Every apartment looked to be the same architecture; about three meters wide, eight meters deep, and two stories high, with anodized, rectangular aluminum window frames in a rainbow of colors holding transparent, semi-transparent and opaque panes of varying hues.
We accelerated to upwards of 200 klicks, and the effect of zipping past the buildings was a dizzying kaleidoscope of blocked color and reflected light that just about induced an epileptic seizure in me.
We followed the shoulder of the mountain into a dense, green valley until the town petered out behind us, leaving us to surf over and gaze at the canopy as it flew by. Mauro knew the local fauna well, for she would occasionally slow down somewhat and swerve to the side, flushing out flocks of parrots that were roosting and sending them skyward, or plunge down to clearings in the understory and stampede tapirs into denser cover. Me and the other two tourists recorded these encounters with our resmems.
I admired Mauro’s piloting skills. If she had grown up somewhere populated, she likely would have been able to get into the Academy on her skills alone and ended up skimming galaxies instead of treetops. Some of her moves alarmed the saleswomen, but I could see her in full flow mode, consciously and unconsciously dancing with what the world put before her and I felt reasonably safe.

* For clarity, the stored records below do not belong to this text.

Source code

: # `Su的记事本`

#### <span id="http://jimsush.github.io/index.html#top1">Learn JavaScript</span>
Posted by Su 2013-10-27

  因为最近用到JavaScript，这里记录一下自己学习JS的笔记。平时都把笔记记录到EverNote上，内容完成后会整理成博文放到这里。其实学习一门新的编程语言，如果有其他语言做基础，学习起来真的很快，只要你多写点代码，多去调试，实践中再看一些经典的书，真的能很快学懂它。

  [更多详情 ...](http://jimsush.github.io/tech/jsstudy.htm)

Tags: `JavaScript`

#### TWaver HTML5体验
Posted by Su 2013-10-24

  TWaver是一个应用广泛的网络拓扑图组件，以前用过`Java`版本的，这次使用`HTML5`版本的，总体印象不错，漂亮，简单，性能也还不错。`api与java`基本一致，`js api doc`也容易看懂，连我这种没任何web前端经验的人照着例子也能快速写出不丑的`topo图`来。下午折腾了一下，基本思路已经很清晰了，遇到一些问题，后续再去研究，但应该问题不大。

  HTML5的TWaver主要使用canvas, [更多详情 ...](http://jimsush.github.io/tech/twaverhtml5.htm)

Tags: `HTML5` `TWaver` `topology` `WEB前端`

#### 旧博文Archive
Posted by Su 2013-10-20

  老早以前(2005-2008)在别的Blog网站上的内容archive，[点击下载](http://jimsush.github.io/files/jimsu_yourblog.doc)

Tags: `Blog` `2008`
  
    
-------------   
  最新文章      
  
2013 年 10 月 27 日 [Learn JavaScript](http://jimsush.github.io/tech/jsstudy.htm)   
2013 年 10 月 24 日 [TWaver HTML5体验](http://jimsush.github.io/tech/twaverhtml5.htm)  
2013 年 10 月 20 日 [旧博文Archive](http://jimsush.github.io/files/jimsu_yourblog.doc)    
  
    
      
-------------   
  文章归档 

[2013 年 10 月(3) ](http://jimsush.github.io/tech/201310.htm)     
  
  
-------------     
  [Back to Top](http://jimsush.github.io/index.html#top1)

Eventually, she settled into following the undulations of the trees. This fractal rhythm went on for about half an hour and I had been close to being lulled asleep, so I wasn’t paying very close attention to our surroundings when she suddenly pulled a huge loop-de-loop and disengaged the gravipeller at the vertex while simultaneously turning up the G field to what felt like three. This clamped us to the leaf and put us into a seemingly terminal, parabolic arc.
Your gut knows when you’re falling. Our brachiating heritage wired our brains to be very attentive to free fall. But our heritage is worth squat when two gravitational fields intersect somewhere around our knees, each pulling in different directions. The instinct is to reach down and grab hold, but when there are two downs, the brain short-circuits, leaving you paralyzed.
I helplessly watched us head towards a ridge of treetops that would be our end.
Screams erupted from behind me and I could sense movement behind me towards Mauro, but I knew it was useless.
In the time it took for me to realize and accept that I was going to die after plunging to the jungle floor in a tangled mass of branches, flesh, and leaves, and have my carcass consumed by scavengers with more legs than IQ points, I spied a black opening in the canopy that we seemed to be falling toward, and my predicted demise shifted to being cratered into the damp understory. But to my everlasting surprise, we ruffled the leaves fringing the dark hole, and then we plunged down into the gullet of the empty cenote.
Mauro’s wicked laughter was torn away by the wind buffeting us, so only her highest frequencies carried across the leaf. She sounded like the shrieking madwoman she was. The other passengers struggled against the G force but it was all they could do to gasp terrified breaths.
Despite myself, I laughed as well. While I didn’t agree with Mauro’s dangerous trick, I admired her skills and thought about how many other off-worlders she had scared with this little piloting trick. She caught my mirthful eye and winked as she touched the controls again, this time to re-engage the gravipeller and reduce the G field to about three-quarters.
This had the effect of dramatically slowing our descent and creating the disorientating feeling like we were now floating upwards. I glanced at the women, and they looked like they were going to be sick. I chuckled and wondered how the rest of their day was going to go. Hopefully they had some anti-nausea medicine in their bags.
The expected angry tirade began after they caught their breath and stomachs, and frankly, I didn’t blame them. One of these days, Mauro was going to be a bit off, and there’d be one less taxi in the fleet and reams of paperwork to do at multiple insurance offices. I decided to save my breath for a chat with the local recruiting office. We could use more pilots like her.